The Lenovo X1 Prototype: A Small, Rollable, Second Monitor for Tablets and Other Smartphones (It is Not a Smartphone)
The device has some less obvious elements. Because the rollable screen is rolling around the bottom of the phone rather than disappearing inside its chassis, you’re left with a small secondary display on its back when it’s rolled up. When you’re taking selfies with your phone, you can use it as a viewfinder. Lenovo has even included a feature where the rear display plays cute eye-catching animations to get a child to look at the phone when you want to take a photo of them. It’s not easy to find useful things on tiny screens like this, even if the cover display on foldable flip phones from the likes of the likes of Oppo are anything to go by.
The company points out that the laptop with an 8:9 aspect ratio is like having two larger displays on top of one another. It is not the same as the dual-screen Yoga Book 9i. we tried out at CES and which is due to release in June. It is a useful form-factor and may be useful to anyone that wants to use an external display as a portable second monitor, since they are able to work on a single small laptop display.

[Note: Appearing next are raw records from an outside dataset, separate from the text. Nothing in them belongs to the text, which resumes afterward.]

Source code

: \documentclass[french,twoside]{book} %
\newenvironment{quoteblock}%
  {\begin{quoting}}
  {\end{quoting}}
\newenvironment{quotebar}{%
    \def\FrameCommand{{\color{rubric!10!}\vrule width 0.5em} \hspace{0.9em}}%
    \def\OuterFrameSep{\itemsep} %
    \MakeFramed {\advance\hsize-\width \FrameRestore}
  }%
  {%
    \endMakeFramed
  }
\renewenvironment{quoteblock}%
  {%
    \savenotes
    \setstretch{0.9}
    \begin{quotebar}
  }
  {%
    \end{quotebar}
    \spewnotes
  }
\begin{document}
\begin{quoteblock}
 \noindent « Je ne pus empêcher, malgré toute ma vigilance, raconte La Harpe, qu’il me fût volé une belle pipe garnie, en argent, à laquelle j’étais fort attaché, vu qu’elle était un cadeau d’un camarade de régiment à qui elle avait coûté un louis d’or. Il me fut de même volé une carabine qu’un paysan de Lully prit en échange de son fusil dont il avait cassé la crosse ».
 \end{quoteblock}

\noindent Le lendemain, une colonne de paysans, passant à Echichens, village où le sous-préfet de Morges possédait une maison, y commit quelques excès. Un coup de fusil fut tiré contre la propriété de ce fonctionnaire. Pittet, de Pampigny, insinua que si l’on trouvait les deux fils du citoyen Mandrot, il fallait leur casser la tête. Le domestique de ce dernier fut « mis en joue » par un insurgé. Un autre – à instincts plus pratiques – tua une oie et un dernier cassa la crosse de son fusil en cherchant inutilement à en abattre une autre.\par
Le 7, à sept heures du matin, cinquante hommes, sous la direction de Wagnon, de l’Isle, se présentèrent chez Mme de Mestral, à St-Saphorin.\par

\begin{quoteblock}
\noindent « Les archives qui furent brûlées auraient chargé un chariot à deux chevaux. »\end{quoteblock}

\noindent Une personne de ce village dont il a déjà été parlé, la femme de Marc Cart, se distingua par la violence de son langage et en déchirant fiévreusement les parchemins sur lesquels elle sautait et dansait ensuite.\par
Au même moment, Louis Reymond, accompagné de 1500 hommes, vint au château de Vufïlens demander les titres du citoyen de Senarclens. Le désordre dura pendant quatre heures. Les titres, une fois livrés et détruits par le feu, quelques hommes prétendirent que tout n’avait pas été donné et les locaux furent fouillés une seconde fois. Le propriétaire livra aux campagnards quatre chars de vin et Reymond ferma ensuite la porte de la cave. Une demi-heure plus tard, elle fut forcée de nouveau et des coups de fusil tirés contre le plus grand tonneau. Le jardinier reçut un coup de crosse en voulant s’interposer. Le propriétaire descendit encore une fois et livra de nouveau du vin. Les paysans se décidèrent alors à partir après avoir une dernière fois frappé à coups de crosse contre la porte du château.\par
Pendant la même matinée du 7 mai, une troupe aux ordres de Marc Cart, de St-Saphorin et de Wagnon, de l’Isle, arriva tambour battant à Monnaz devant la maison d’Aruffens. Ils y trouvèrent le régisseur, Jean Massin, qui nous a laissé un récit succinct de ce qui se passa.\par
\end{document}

The device looks good in our demo but it is not ready to be considered a consumer ready device. I asked about the ability to hold up over long periods of time and was told that it would be between 20,000 to 30,000 rolls. The company did not tell how many rolls the prototype can survive.
This simple-seeming design has a lot of mileage for the company. There are obvious use cases, like being able to watch a video with no black bars and having a larger screen when you want to write an email. In the future, users will be able to personalize the screen size of the phone for each use case, and it is hoped that the final version will adjust the screen to suit different apps.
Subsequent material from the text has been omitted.